Tape overlapping paper edges together, keeping the
pattern smooth and flat as you progress. For working with a floor
large enough (over 12’) to require two pieces of flooring, there
are special seam-fitting, pattern-matching, and seam-sealing steps.
Usually flooring comes in 12’ widths. It is best to lay out the
flooring so that the seam will fall in a low-traffic area if at
all possible.
Many floors
have irregular, odd shaped, or just plain hard-to-fit objects
like molding, pipes, a commode, or fancy baseboard joints. Use
smaller pieces of paper when trying to pattern an irregular section
of the floor, adding them on to the main template with tape.
If at all possible, when flooring a bathroom, remove
the toilet. This makes it easier to conceal the cut under the
fixture, making the job look more professional. First shut off
the water supply valve, then remove the drain tank and supply
line. Unbolt the toilet and lift it from the drain pipe.
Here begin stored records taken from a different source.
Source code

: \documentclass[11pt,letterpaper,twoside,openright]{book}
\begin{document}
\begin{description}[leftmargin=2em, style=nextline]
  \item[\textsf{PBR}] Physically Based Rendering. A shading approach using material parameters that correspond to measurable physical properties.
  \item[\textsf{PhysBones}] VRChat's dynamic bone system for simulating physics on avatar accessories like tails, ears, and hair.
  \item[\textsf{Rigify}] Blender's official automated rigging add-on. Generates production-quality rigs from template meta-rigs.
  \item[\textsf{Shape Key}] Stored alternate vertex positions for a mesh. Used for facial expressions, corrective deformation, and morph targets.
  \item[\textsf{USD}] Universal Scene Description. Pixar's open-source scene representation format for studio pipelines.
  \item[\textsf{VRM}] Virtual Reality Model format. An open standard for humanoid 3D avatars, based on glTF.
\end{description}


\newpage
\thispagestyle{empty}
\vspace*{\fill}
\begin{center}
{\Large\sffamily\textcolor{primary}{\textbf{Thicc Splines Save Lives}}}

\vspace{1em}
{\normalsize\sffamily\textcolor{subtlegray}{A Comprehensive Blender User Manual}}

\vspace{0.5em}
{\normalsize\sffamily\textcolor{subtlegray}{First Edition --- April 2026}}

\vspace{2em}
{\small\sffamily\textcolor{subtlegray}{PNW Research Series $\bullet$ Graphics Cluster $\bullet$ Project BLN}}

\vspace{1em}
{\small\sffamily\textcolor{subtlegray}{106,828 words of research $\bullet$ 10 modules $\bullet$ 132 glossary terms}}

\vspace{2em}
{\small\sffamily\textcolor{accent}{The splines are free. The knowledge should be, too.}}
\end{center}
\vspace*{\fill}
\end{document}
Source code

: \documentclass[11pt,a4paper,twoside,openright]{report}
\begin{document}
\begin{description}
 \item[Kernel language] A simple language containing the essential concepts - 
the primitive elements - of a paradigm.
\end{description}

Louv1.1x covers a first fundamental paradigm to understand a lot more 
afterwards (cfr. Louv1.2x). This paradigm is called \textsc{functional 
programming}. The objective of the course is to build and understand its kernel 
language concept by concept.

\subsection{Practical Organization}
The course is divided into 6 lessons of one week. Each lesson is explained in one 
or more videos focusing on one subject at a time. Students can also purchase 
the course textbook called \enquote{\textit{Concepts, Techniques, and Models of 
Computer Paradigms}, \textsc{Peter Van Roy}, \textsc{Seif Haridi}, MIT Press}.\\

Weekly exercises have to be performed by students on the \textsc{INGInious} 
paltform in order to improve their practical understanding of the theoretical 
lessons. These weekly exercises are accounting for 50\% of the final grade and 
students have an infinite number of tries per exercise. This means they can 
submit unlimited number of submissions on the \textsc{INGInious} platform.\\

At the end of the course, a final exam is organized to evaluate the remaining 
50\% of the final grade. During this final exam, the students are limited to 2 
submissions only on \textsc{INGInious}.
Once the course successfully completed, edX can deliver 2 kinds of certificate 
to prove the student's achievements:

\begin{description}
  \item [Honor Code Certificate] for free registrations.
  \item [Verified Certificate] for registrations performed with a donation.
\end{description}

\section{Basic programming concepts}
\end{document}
(After you install the new floor, you will need to remove the
old wax seal under the toilet, install a new wax seal, and reseat
the toilet.)
Marking around
pipes and fixtures takes a bit more care. Mark the center of the
objects by butting your paper template up to the object and marking
the center edge. With scissors, cut a slit in your template from
the center edge to the wall. Now crease the paper template along
both sides and cut out the opening. Always check and make any
necessary corrections to be certain the opening is an exact fit.
If you are
unable to remove a door- way molding, slip the template under
and cut it to fit the jamb.
If the wall molding cannot be removed for whatever
reason, you will need to match the edge line made by the molding
very precisely. Do this by pressing pieces of paper into the crease
where the molding meets the floor. Cut these out with scissors
at the crease and tape them to the overall pattern.
If you are
using an installation kit (some manufacturers provide these for
their sheet vinyl products), the accompanying roller disk will
aid you in marking your pattern. When using this roller, leave
about 1/2” gap between your template paper and the wall. The roller
disk is designed to transfer the wall line to the pattern paper,
leaving an exact 1” space between the pencil line and the wall.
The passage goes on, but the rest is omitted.